On March 2, the House Judiciary Subcommittee on the Constitution held a hearing entitled, “The Scope and Myths ofRoe v. Wade.”
In his opening remarks, Chair Steve Chabot (R-OH) explained that in 1973, “the United States Supreme Court constitutionalized abortion and effectively protected abortion on demand in America, subject only to limited regulations. This decision was unprecedented, and even prominent liberal constitutional scholars have said it was not grounded in the Constitution.” He added, “As evidenced by polling data, a majority of Americans support limiting abortion to specific circumstances including rape and incest and to save the life of the mother. Yet there remains a great misunderstanding by the public as to the real scope of Roe v. Wade, a misunderstanding that is exhibited in polling questions stating that Roe protects a right to an abortion in only the first three months of pregnancy. In fact, Roe is much more sweeping. And today’s hearing will examine both the legal and societal impact of Roe in addition to common misunderstandings of the decision.”
Ranking Member Jerrold Nadler (D-NY) said that most Americans “support the fundamental right of choice,” but “disagree on the specifics.” Pointing to a number of state laws attempting to restrict abortions and the newly appointed Supreme Court justices who are thought to be conservative-leaning, he argued that Roe v. Wade “is under attack as never before.” Rep. Nadler said that he planned to introduce legislation that would codify the Roe decision as a statute, adding, “Members need to go on record as supporting a woman’s right to choose.”
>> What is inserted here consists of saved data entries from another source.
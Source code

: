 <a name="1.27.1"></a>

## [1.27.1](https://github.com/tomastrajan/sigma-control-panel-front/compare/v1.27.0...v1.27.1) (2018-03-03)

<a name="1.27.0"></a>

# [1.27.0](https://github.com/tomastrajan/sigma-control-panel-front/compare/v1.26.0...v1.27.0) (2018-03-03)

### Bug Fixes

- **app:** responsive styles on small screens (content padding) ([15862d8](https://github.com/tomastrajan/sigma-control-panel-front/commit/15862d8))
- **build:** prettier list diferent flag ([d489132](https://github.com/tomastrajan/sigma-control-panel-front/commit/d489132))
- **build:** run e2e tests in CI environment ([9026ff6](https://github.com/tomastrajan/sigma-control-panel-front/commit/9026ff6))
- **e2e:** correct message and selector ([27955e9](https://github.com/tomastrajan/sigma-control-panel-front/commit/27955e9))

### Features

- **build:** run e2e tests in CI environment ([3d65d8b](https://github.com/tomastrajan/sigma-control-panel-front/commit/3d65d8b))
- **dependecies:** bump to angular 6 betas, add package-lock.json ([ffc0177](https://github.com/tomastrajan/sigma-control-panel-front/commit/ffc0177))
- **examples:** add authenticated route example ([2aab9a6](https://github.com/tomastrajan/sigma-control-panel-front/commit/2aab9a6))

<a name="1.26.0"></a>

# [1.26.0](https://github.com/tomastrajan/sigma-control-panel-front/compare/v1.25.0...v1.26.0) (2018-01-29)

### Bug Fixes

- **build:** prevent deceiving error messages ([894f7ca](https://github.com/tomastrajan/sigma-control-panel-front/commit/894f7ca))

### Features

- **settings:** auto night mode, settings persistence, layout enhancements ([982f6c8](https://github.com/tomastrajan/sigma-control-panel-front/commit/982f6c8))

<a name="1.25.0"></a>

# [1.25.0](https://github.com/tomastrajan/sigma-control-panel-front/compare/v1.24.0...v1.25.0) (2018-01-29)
Helen Alvaré, an associate professor of law at Catholic University, said that Roe v. Wade “marked the transition from a country in which nearly every state banned the vast majority of abortions, to a country in which no state could ban virtually any abortion. This was the effective consequence of Roe’sdetermination that even in the third trimester of pregnancy, no state could ban any abortion if a doctor determined that it was necessary to preserve a woman’s ‘life’ or ‘health’ extremely broadly defined to include ‘all factors physical, psychological, emotional, familial, or the woman’s age relevant to the well-being of the patient.’” Pointing to the effects of Roe on family law, she said that the decision “has, first, championed the notion that the individual wants are more important than the common good of the family. Second, it suggests that adults’ wants are more legally significant than children’s needs and that parental rights are not necessarily derivative of parental responsibilities. Third,Roe not only elevated the constitutional status of sexual license, but did so without preserving traditional ties between sexual freedom and marriage of family. Fourth, Roe showed an easy willingness to usurp state legislatures’ family-lawmaking prerogative; it combined this with its selective use of empirical data, and reliance upon emotional claims. Later courts, especially in the case of same-sex marriage, have felt free to do the same.”
The subcommittee also heard testimony from Karen O’Connor, a professor of government at American University and director of the Women and Politics Institute, who explained that in Roe v. Wade the Supreme Court “held that the ‘right of privacy…is broad enough to encompass a woman’s decision whether or not to terminate her pregnancy.’ The Court also recognized that the decision of whether to have a child is unique to every woman and her life circumstances, and therefore must be a personal, individual decision.” Describing what could occur if the Supreme Court voted to overturn Roe v. Wade, she stated, “Four states (Alabama, Delaware, Massachusetts, and Wisconsin) have so-called ‘trigger’ laws on their books, so named because they are ‘triggered’ by the reversal of Roe, and would outlaw abortion immediately if the decision were overturned. Another thirteen states have abortion bans on the books that have been blocked by courts as unconstitutional. If Roe was overturned, officials in such states could immediately file suit asking a court to set aside the prior order that prevented enforcement of the state law…And, because the constitutional protections enunciated in Roeunderpin so many other fundamental rights that are critical to women’s health and well-being, Roe’s demise could open the door to future encroachments [on] these rights. For example, access to birth control also depends on the privacy right articulated in [Griswold v. Connecticut] and echoed in Roe. The availability of contraception is critical to reducing unintended pregnancies, reducing the number of abortions, and improving the health of women and their children. The ultimate safety of these rights depends in large measure on the security of Roe.”